2) Be fungible. If you consider money as tokens, then they must interchangeable.
Hence, IOUs (in whatever form) are not money, because neither IOU with different dates, nor signed by different debtors can be seamlessly interchanged.
3) Not be embodied in any artefact with an intrinsic use-value, separate from the pure exchange-value.
Thus, soap bars, cigarette packs, silver, gold or any other metal are not money -- because they have an intrinsic use-value, and can be used for something else than settling transactions. This is something many of us have experienced in those countries where coins suddenly disappear because their metallic value is higher than their facial denomination.
4) Assuming it is legal (e.g. not trading in stolen goods), executing a transaction with money completely and irrevocably settles it; no further operation is needed thereafter between any of the two parties and any other party.
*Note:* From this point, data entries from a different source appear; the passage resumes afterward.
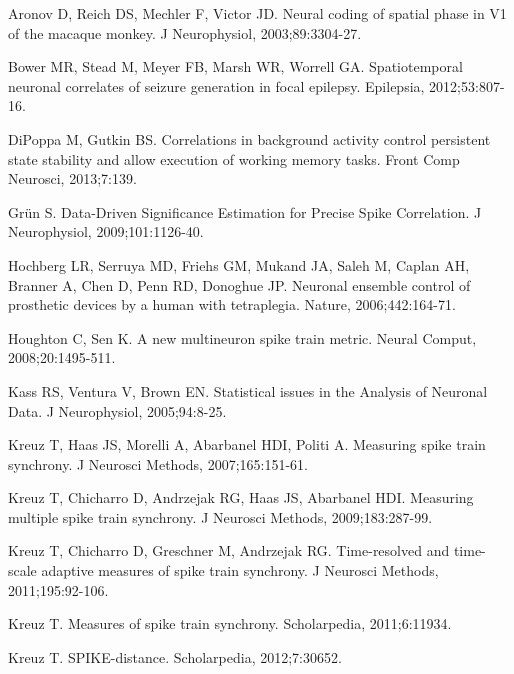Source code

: \documentclass[10pt,twocolumn]{elsart5p}
\begin{document}
	\begin{thebibliography}{25}

Aronov D, Reich DS, Mechler F, Victor JD. Neural coding of spatial phase in V1 of the macaque monkey. J Neurophysiol, 2003;89:3304-27.

Bower MR, Stead M, Meyer FB, Marsh WR, Worrell GA. Spatiotemporal neuronal correlates of seizure generation in focal epilepsy. Epilepsia, 2012;53:807-16.

{DiPoppa} M, Gutkin BS. Correlations in background activity control persistent state stability and allow execution of working memory tasks. Front Comp Neurosci, 2013;7:139.

Gr{\"u}n S. Data-Driven Significance Estimation for Precise Spike Correlation. J Neurophysiol, 2009;101:1126-40.

Hochberg LR, Serruya MD, Friehs GM, Mukand JA, Saleh M, Caplan AH, Branner A, Chen D, Penn RD, Donoghue JP. Neuronal ensemble control of prosthetic devices by a human with tetraplegia. Nature, 2006;442:164-71.

Houghton C, Sen K. A new multineuron spike train metric. Neural Comput, 2008;20:1495-511.

Kass RS, Ventura V, Brown EN. Statistical issues in the Analysis of Neuronal Data. J Neurophysiol, 2005;94:8-25.

Kreuz T, Haas JS, Morelli A, Abarbanel HDI, Politi A. Measuring spike train synchrony. J Neurosci Methods, 2007;165:151-61.

Kreuz T, Chicharro D, Andrzejak RG, Haas JS, Abarbanel HDI. Measuring multiple spike train synchrony. J Neurosci Methods, 2009;183:287-99.

Kreuz T, Chicharro D, Greschner M, Andrzejak RG. Time-resolved and time-scale adaptive measures of spike train synchrony. J Neurosci Methods, 2011;195:92-106.

Kreuz T. Measures of spike train synchrony. Scholarpedia, 2011;6:11934.

Kreuz T. SPIKE-distance. Scholarpedia, 2012;7:30652.


\end{thebibliography}
\end{document}
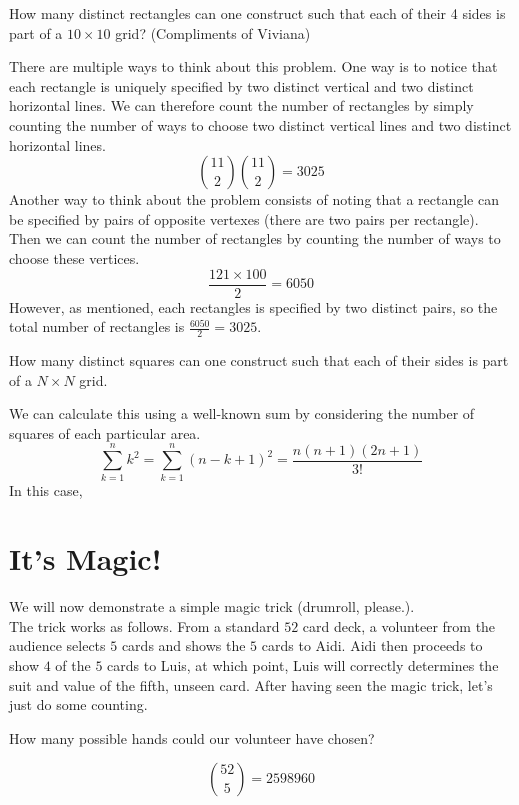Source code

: \documentclass[11pt]{article}
\begin{document}
\begin{exercise}
How many distinct rectangles can one construct such that each of their 4 sides is part of a $10 \times 10$
 grid? (Compliments of Viviana)
\end{exercise}
\begin{solution}
There are multiple ways to think about this problem. One way is to notice that each rectangle is uniquely specified by two distinct vertical and two distinct horizontal lines. We can therefore count the number of rectangles by simply counting the number of ways to choose two distinct vertical lines and two distinct horizontal lines.
$$
{11 \choose 2}{11 \choose 2} = 3025
$$
Another way to think about the problem consists of noting that a rectangle can be specified by pairs of opposite vertexes (there are two pairs per rectangle). Then we can count the number of rectangles by counting the number of ways to choose these vertices.
$$
\frac{121 \times 100}{2} = 6050
$$
However, as mentioned, each rectangles is specified by two distinct pairs, so the total number of rectangles is $\frac{6050}{2} = 3025$.
\end{solution}

\begin{exercise}
How many distinct squares can one construct such that each of their sides is part of a $ N \times N$ grid.
\end{exercise}
\begin{solution}
We can calculate this using a well-known sum by considering the number of squares of each particular area.
$$
\sum_{k=1}^n k^2 = \sum_{k=1}^{n} (n-k+1)^2 = \frac{n(n+1)(2n+1)}{3!}
$$
In this case,
\end{solution}


\section*{It's Magic!}
We will now demonstrate a simple magic trick (drumroll, please.). \\
The trick works as follows. From a standard $52$ card deck, a volunteer from the audience selects $5$ cards and shows the $5$ cards to Aidi. Aidi then proceeds to show $4$ of the $5$ cards to Luis, at which point, Luis will correctly determines the suit and value of the fifth, unseen card.
After having seen the magic trick, let's just do some counting.

\begin{exercise}
How many possible hands could our volunteer have chosen?
\end{exercise}
\begin{solution}
$${52 \choose 5} = 2598960$$
\end{solution}
\end{document}
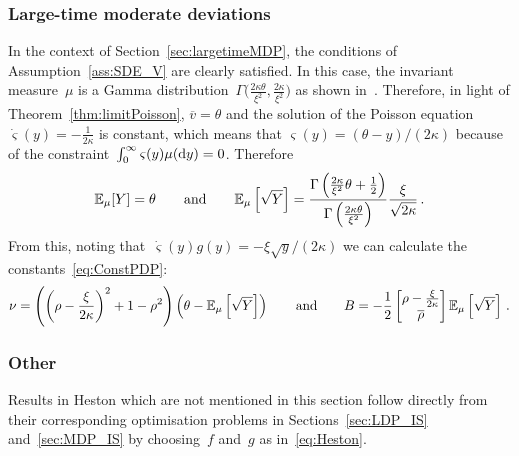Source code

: \subsubsection{Large-time moderate deviations} 
In the context of Section~\ref{sec:largetimeMDP}, 
the conditions of Assumption~\ref{ass:SDE_V} are clearly satisfied. 
In this case, the invariant measure~$\mu$ is a Gamma distribution~$\Gamma\big(\frac{2\kappa\theta}{\xi^2}, \frac{2\kappa}{\xi^2}\big)$ 
as shown in~\cite[Section~3.]{Cox1985ARates}.
Therefore, in light of Theorem~\ref{thm:limitPoisson}, 
$\overline{v} = \theta$ and the solution of the Poisson equation~$\dot{\varsigma}(y)=-\frac{1}{2\kappa}$ is constant, which means
that
$\varsigma(y) = (\theta-y)/(2\kappa)$
because of the constraint~$\int_{0}^{\infty}\varsigma(y)\mu(\mathrm{d} y)=0$.
Therefore 
$$
\mathbb{E}_\mu[Y] = \theta
\qquad\text{and}\qquad
\mathbb{E}_\mu\left[\sqrt{Y}\right]
=\frac{\Gamma\left( \frac{2\kappa}{\xi^2}\theta + \frac{1}{2} \right )}{\Gamma\left( \frac{2\kappa\theta}{\xi^2} \right )} \frac{\xi}{\sqrt{2\kappa}}\,.
$$
From this, noting that~$\dot{\varsigma}(y)g(y) = -\xi\sqrt{y}/(2\kappa)$ we can calculate the constants~\eqref{eq:ConstPDP}:
\begin{align*}
\nu = \left( \left( \rho - \frac{\xi}{2\kappa} \right)^2 + 1-\rho^2 \right)\left( \theta - \mathbb{E}_\mu\left[\sqrt{Y}\right]\right)
\qquad \text{and} \qquad
B = -\frac{1}{2}
\begin{bmatrix}
\rho - \frac{\xi}{2\kappa}\\
\overline{\rho}\\
\end{bmatrix}\mathbb{E}_\mu\left[\sqrt{Y}\right]\,.
\end{align*}

\subsubsection{Other}
Results in Heston which are not mentioned in this section follow directly from their corresponding optimisation problems in Sections~\ref{sec:LDP_IS} and~\ref{sec:MDP_IS} by choosing~$f$ and~$g$ as in~\eqref{eq:Heston}.

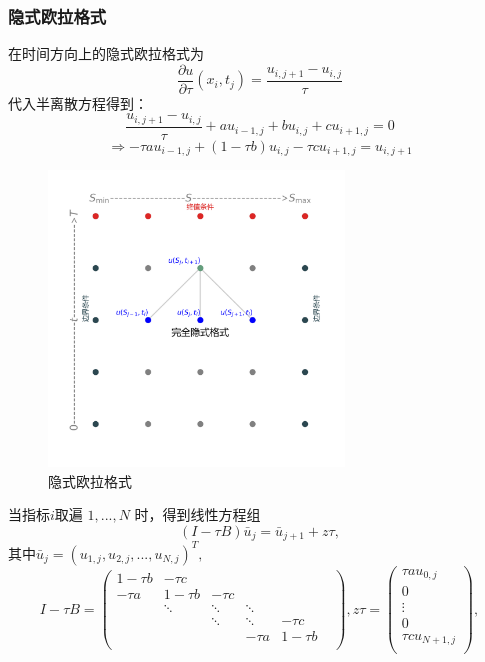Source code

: \documentclass{article}
\begin{document}
 


\subsubsection{隐式欧拉格式}

在时间方向上的隐式欧拉格式为$$\frac{\partial u}{\partial \tau}(x_i, t_j) = \frac{u_{i, j+1} - u_{i, j}}{\tau}$$
代入半离散方程得到：$$\frac{u_{i, j+1} - u_{i, j}}{\tau} + au_{i-1, j} + bu_{i, j} + cu_{i+1, j} = 0$$
$$\Rightarrow -\tau au_{i-1, j} + (1 - \tau b)u_{i, j} - \tau cu_{i+1, j} = u_{i, j+1}$$


\begin{figure}[H]
  \centering
  \includegraphics[width=0.7\textwidth,height=0.7\textwidth]{Images/3_ImpEu.png}
  \caption{隐式欧拉格式}
  \label{fig:3_ImpEu}
\end{figure}


当指标$i$取遍 $1,...,N$ 时，得到线性方程组$$(I - \tau B)\bar{u}_{j} = \bar{u}_{j+1} + z\tau,$$
其中$\bar{u}_{j} = (u_{1, j}, u_{2, j},...,u_{N, j})^T,$
$$
I - \tau B = \begin{pmatrix}
                1 -\tau b  &   -\tau c    &            &            &            & \\
                -\tau a    &   1 -\tau b  &   -\tau c  &            &            & \\
                           &   \ddots     &   \ddots   &   \ddots   &            & \\
                           &              &   \ddots   &   \ddots   &  -\tau c   & \\
                           &              &            &   -\tau a  &  1 -\tau b & \\
            \end{pmatrix},
z\tau = \begin{pmatrix}
            \tau au_{0, j}   \\
            0                \\
            \vdots           \\
            0                \\
            \tau cu_{N+1, j} \\
        \end{pmatrix},
$$
\end{document}
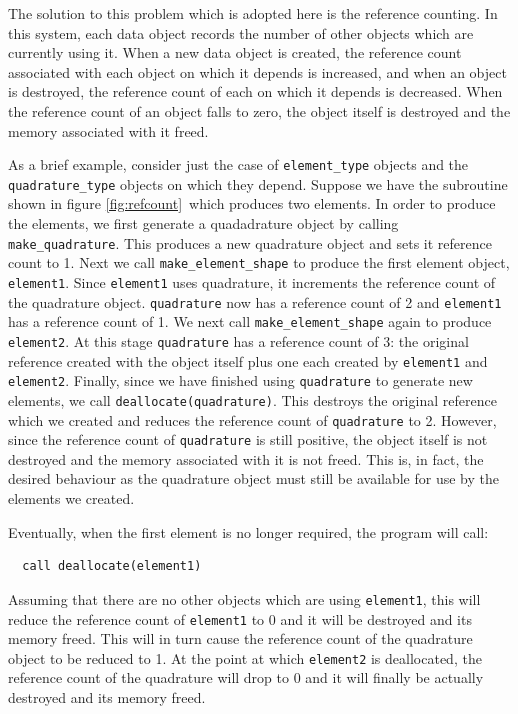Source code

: \documentclass[a4paper, 11pt]{book}
\begin{document}
The solution to this problem which is adopted here is the reference
counting. In this system, each data object records the number of other
objects which are currently using it. When a new data object is created, the
reference count associated with each object on which it depends is
increased, and when an object is destroyed, the reference count of each on
which it depends is decreased. When the reference count of an object falls
to zero, the object itself is destroyed and the memory associated with it
freed.

As a brief example, consider just the case of \lstinline+element_type+
objects and the \lstinline+quadrature_type+ objects on which they
depend. Suppose we have the subroutine shown in figure
\ref{fig:refcount}\ which produces two elements. In order to produce the
elements, we first generate a quadadrature object by calling
\lstinline+make_quadrature+. This produces a new quadrature object and sets
it reference count to 1. Next we call \lstinline+make_element_shape+ to
produce the first element object, \lstinline+element1+. Since
\lstinline+element1+ uses quadrature, it increments the reference count of
the quadrature object. \lstinline+quadrature+  now has a reference count of 2
and \lstinline+element1+ has a reference count of 1. We next call
\lstinline+make_element_shape+ again to produce \lstinline+element2+. At this stage
\lstinline+quadrature+ has a reference count of 3: the original reference
created with the object itself plus one each created by \lstinline+element1+
and \lstinline+element2+. Finally, since we have finished using \lstinline+quadrature+
to generate new elements, we call \lstinline+deallocate(quadrature)+. This
destroys the original reference which we created and reduces the reference
count of \lstinline+quadrature+ to 2. However, since the reference count of
\lstinline+quadrature+ is still positive, the object itself is not destroyed
and the memory associated with it is not freed. This is, in fact, the
desired behaviour as the quadrature object must still be available for use
by the elements we created. 

Eventually, when the first element is no longer required, the program will call:
\begin{lstlisting}
  call deallocate(element1)
\end{lstlisting}
Assuming that there are no other objects which are using
\lstinline+element1+, this will reduce the reference count of
\lstinline+element1+ to 0 and it will be destroyed and its memory freed.
This will in turn cause the reference count of the quadrature object to be
reduced to 1. At the point at which \lstinline+element2+ is deallocated, the
reference count of the quadrature will drop to 0 and it will finally be
actually destroyed and its memory freed.
\end{document}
Absolutely fabulous listing of 4 explicit clear distinctive characteristics of 'money' that separates it from other payments-related mechanisms.
Now, lets take one recent 'new money' invention from outside of mobile and digital. Airline miles. When airline miles were only rewards programs for airlines, they were 'loyalty' schemes with some value. Those miles were not 'money'. BUT when airline miles became available to be used in very wide range of purchases (hotels, restaurants, various physical goods payments/purchases) beyond the services of the airlines - that is when airline miles (of the most popular systems at least) became a 'currency'. A virtual, unregulated currency but one that is (somewhat) convertible and you could even transfer that money to another person (outside your family, eventually) who could then use the miles equally in whatever way they wanted. You might THINK you were giving them a gift of a free flight but they could theoretically go and buy something else with those miles, similar to if you gave someone a gift of cash.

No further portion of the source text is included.